What is needed:
Lines containing "produto" should be pulled from the material below.

━━━━━━

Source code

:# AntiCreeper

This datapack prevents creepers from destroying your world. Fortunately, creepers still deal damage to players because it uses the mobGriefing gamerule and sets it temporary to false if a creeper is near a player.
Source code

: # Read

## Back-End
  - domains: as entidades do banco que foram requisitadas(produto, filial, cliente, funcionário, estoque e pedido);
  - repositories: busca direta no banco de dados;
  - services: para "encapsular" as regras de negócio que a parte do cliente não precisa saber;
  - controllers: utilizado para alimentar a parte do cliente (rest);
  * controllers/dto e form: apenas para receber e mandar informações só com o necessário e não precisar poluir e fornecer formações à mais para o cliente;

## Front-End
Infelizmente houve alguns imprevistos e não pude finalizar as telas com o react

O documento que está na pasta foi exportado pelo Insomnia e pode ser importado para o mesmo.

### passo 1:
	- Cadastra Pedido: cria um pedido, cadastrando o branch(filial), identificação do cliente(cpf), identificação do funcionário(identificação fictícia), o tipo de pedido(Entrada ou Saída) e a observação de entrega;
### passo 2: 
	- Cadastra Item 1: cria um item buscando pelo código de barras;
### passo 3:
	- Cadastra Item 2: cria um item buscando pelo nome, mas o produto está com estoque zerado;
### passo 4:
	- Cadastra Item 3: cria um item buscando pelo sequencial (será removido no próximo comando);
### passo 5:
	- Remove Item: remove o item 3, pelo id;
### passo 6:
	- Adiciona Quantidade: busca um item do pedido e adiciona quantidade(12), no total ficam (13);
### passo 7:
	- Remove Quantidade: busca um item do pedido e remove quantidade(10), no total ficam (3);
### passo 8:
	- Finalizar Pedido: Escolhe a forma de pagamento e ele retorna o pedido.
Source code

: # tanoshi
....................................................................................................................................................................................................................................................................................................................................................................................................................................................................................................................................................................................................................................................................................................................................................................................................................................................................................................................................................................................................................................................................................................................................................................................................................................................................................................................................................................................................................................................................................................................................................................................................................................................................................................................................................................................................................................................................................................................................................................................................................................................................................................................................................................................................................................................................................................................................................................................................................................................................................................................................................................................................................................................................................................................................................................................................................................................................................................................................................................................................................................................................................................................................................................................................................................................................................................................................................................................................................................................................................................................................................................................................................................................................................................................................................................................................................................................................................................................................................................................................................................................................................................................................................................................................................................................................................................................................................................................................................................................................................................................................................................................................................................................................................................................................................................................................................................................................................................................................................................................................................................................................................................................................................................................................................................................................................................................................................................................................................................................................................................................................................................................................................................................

━━━━━━

Result:
  - domains: as entidades do banco que foram requisitadas(produto, filial, cliente, funcionário, estoque e pedido);
	- Cadastra Item 2: cria um item buscando pelo nome, mas o produto está com estoque zerado;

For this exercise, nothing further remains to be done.